Work task:
Take the data below and copy exactly the lines starting at the one with "# 相关产品规则（目标规则）" and finishing at the one with "要访问相关的产品规则，请转到 **[!UICONTROL Marketing]**", both included.

━━━━━━━━━━

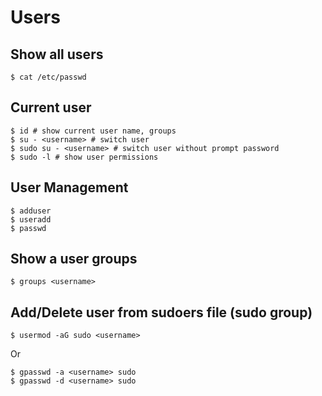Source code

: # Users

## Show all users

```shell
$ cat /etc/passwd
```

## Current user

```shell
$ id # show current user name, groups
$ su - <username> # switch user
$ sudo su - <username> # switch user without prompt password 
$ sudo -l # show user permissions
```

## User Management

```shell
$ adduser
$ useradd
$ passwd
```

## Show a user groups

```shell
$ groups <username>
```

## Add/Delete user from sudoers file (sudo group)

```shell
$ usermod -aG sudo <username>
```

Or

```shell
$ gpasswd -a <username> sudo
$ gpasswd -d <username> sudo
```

━━━━━━━━━━

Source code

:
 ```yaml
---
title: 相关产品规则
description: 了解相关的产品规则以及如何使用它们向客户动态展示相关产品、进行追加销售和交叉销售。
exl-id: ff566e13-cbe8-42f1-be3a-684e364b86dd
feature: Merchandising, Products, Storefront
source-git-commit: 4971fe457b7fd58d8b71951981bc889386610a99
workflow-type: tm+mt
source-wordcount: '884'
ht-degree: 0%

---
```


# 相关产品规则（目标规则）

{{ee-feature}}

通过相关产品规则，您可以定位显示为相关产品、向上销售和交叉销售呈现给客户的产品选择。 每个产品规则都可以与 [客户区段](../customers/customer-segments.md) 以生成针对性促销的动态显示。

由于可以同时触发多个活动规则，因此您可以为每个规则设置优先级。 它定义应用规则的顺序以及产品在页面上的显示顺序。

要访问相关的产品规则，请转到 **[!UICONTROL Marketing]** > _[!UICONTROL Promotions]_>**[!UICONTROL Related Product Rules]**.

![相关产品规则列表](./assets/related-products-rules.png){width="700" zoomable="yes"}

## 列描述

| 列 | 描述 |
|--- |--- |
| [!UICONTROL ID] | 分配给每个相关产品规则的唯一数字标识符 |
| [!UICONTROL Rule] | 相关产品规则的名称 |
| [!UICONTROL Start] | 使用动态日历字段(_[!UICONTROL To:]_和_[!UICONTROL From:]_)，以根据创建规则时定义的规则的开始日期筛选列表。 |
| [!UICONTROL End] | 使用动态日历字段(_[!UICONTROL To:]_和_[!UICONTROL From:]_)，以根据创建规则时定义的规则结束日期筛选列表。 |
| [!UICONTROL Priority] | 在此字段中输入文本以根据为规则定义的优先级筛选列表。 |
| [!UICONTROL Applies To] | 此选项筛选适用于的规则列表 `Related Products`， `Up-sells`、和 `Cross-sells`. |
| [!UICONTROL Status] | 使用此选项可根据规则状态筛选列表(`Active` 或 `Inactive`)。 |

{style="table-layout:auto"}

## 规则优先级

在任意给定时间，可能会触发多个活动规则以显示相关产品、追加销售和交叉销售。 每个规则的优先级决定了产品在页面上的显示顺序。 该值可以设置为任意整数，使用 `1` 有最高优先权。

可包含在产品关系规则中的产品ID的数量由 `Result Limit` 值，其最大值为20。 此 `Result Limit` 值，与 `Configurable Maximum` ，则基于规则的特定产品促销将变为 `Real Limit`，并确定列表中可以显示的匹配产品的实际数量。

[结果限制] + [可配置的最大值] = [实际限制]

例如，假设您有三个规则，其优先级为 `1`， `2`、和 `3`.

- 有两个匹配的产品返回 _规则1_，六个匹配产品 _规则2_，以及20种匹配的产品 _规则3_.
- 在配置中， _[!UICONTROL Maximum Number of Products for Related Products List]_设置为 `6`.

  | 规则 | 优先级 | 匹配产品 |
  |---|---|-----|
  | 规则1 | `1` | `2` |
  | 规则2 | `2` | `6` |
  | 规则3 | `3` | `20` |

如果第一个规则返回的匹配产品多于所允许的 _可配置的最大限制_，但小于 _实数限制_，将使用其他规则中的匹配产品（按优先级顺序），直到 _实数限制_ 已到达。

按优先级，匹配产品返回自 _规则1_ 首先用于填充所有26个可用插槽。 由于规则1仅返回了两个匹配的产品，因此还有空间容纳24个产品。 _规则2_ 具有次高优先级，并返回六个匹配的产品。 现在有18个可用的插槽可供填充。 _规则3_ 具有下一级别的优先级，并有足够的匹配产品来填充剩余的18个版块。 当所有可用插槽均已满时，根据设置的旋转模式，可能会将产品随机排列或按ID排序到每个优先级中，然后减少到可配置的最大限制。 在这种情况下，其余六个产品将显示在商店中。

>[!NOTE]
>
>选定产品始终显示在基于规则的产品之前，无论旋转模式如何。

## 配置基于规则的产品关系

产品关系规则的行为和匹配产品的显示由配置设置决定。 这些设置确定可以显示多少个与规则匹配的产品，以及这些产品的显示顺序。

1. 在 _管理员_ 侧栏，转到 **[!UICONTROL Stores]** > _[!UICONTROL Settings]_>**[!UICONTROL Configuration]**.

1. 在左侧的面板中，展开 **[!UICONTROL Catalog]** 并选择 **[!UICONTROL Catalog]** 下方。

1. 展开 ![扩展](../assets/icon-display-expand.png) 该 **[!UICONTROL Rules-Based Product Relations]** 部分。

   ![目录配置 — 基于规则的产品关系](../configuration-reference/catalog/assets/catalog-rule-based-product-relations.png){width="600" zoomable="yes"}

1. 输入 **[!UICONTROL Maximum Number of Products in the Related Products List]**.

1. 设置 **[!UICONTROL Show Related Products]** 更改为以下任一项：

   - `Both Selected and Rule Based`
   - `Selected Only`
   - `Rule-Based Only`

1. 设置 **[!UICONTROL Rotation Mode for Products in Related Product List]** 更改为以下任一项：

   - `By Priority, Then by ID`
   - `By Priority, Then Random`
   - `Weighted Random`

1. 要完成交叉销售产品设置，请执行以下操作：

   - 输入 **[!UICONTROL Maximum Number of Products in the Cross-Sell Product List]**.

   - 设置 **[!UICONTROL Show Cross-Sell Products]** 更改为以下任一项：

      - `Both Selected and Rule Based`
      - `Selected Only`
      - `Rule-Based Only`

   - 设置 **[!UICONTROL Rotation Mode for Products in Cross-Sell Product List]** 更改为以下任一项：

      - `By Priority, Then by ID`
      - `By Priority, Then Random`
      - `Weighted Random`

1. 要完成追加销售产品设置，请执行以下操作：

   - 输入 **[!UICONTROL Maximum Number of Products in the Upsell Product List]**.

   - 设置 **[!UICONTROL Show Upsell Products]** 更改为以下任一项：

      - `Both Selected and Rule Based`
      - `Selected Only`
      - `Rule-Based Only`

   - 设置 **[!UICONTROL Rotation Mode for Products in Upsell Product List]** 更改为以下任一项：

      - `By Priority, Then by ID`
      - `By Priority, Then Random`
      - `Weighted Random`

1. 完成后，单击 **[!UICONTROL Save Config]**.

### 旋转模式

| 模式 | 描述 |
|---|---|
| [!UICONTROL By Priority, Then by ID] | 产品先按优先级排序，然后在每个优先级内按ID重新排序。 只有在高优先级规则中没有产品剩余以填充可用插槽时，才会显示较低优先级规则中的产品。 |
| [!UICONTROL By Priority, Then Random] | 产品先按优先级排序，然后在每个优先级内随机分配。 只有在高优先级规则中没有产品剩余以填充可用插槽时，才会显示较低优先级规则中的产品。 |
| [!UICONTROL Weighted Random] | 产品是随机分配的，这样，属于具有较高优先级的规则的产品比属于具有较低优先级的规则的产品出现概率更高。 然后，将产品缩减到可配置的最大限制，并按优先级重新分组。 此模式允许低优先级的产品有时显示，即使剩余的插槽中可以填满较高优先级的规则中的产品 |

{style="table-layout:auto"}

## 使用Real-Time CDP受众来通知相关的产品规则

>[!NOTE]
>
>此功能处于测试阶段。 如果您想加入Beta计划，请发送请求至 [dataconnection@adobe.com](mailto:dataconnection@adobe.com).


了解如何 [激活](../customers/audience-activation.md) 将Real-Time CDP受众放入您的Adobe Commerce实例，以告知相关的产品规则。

━━━━━━━━━━

Answer box:
# 相关产品规则（目标规则）

{{ee-feature}}

通过相关产品规则，您可以定位显示为相关产品、向上销售和交叉销售呈现给客户的产品选择。 每个产品规则都可以与 [客户区段](../customers/customer-segments.md) 以生成针对性促销的动态显示。

由于可以同时触发多个活动规则，因此您可以为每个规则设置优先级。 它定义应用规则的顺序以及产品在页面上的显示顺序。

要访问相关的产品规则，请转到 **[!UICONTROL Marketing]** > _[!UICONTROL Promotions]_>**[!UICONTROL Related Product Rules]**.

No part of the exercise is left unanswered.